Nach vielen Jahren des Herumreisens begegnete der Sohn zufällig einem alten Freund. Der erzählte ihm, dass sein Vater vor Kurzem an einem Herzinfarkt gestorben war. Sofort wurde der junge Mann von Trauer und Schuldgefühlen übermannt, denn er war davon überzeugt, an dem gebrochenen Herzen seines Vaters schuld zu sein. Fortan quälte ihn dieser eine Gedanke: Könnte er doch nur die Zeit zurückdrehen, seinen Vater um Verständnis bitten und ihm sagen, dass er ihn liebte. Doch das war natürlich unmöglich. Allein und verloren wie er sich fühlte, beschloss er, nach Israel zu reisen. Er wollte zur Klagemauer, zu der Juden seit Jahrhunderten pilgern, um für ein Wunder zu beten. Der Sohn wollte dort hingehen und seinen Vater im Gebet um ein Einsehen bitten, auch wenn es dazu eigentlich schon zu spät war.
Als der junge Mann vor der Mauer stand, konnte er die Gebete, die sein Vater ihn einst gelehrt hatte, noch auswendig aufsagen. Dann sprach er noch ein persönliches Gebet. Darin bat er seinen Vater, zu verstehen, dass er ihn sehr geliebt habe und wie leid es ihm tat, so viel Schmerz verursacht zu haben. Er blickte sich um und sah, dass die anderen Klagenden kleine Zettel schrieben und sie in die Spalten der Mauer klemmten. Er erfuhr, dass die Menschen so ihre Fürbitten formulierten und zwischen die Steine steckten, in der Hoffnung, dass sich ihre Gebete an diesem heiligen Ort auf wundersame Weise erfüllen.
Wie die anderen um ihn herum füllte auch der Sohn einen Zettel. Er bat nochmals um Verständnis und schrieb, dass er den Vater immer geliebt hatte, selbst als dieser ihn von zu Hause verstoßen hatte. Er faltete das Papier und versuchte eine freie Stelle in einer Mauerritze zu finden. Als er endlich eine Stelle fand und seine Notiz in eine kleine Spalte im Mauerwerk drückte, fiel plötzlich ein anderer Zettel heraus. Er fing ihn auf und als er das Papierchen öffnete, da passierte tatsächlich ein Wunder. Er erkannte die Handschrift seines Vaters, und es war eine Botschaft an seinen Sohn. Auf dem Zettel stand geschrieben, dass er ihn liebte, ihn immer geliebt habe, auch als der Sohn ihrem Glauben den Rücken gekehrt hatte. Die Anerkennung ihrer jeweiligen Lebenswege, nach der sich beide so gesehnt hatten, war ihnen letztlich doch noch zuteilgeworden.

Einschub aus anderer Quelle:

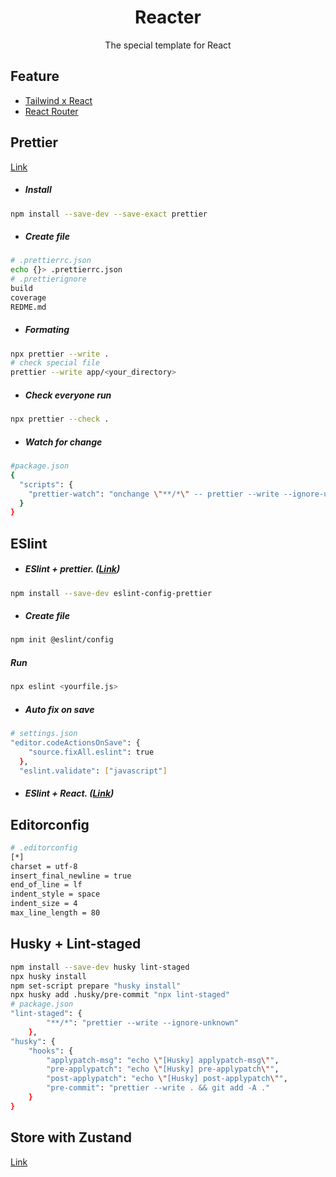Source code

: <div align="center">
    <h1>Reacter</h1>
    <p>The special template for React</p>
</div>

## Feature
* [Tailwind x React](https://tailwindcss.com/docs/guides/create-react-app)
* [React Router](https://reactrouter.com/docs/en/v6/getting-started/installation)

## Prettier

[Link](https://prettier.io/docs/en/configuration.html)

-   ##### Install

```bash
npm install --save-dev --save-exact prettier
```

-   ##### Create file

```bash
# .prettierrc.json
echo {}> .prettierrc.json
# .prettierignore
build
coverage
REDME.md
```

-   ##### Formating

```bash
npx prettier --write .
# check special file
prettier --write app/<your_directory>
```

-   ##### Check everyone run

```bash
npx prettier --check .
```

-   ##### Watch for change

```bash
#package.json
{
  "scripts": {
    "prettier-watch": "onchange \"**/*\" -- prettier --write --ignore-unknown {{changed}}"
  }
}
```

## ESlint

-   ##### ESlint + prettier. ([Link](https://github.com/prettier/eslint-config-prettier#installation))

```bash
npm install --save-dev eslint-config-prettier
```

-   ##### Create file

```bash
npm init @eslint/config
```

##### Run

```bash
npx eslint <yourfile.js>
```

- ##### Auto fix on save
```bash
# settings.json
"editor.codeActionsOnSave": {
    "source.fixAll.eslint": true
  },
  "eslint.validate": ["javascript"]
```

-   ##### ESlint + React. ([Link](https://github.com/jsx-eslint/eslint-plugin-react))

## Editorconfig

```bash
# .editorconfig
[*]
charset = utf-8
insert_final_newline = true
end_of_line = lf
indent_style = space
indent_size = 4
max_line_length = 80
```

## Husky + Lint-staged

```bash
npm install --save-dev husky lint-staged
npx husky install
npm set-script prepare "husky install"
npx husky add .husky/pre-commit "npx lint-staged"
# package.json
"lint-staged": {
        "**/*": "prettier --write --ignore-unknown"
    },
"husky": {
    "hooks": {
        "applypatch-msg": "echo \"[Husky] applypatch-msg\"",
        "pre-applypatch": "echo \"[Husky] pre-applypatch\"",
        "post-applypatch": "echo \"[Husky] post-applypatch\"",
        "pre-commit": "prettier --write . && git add -A ."
    }
}
```

## Store with Zustand
[Link](https://github.com/pmndrs/zustand)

Das Wunder dieser Geschichte ist nicht etwa, dass die beiden Männer ihre Zettel in genau dieselbe Ecke einer alten Mauer gesteckt hatten. Das Wunder ist, dass sie es geschafft haben, ihre eigene Mauer der Ablehnung zu überwinden, und sie dadurch, dass sie letztlich akzeptieren konnten, eine wundersame Heilung erfahren durften.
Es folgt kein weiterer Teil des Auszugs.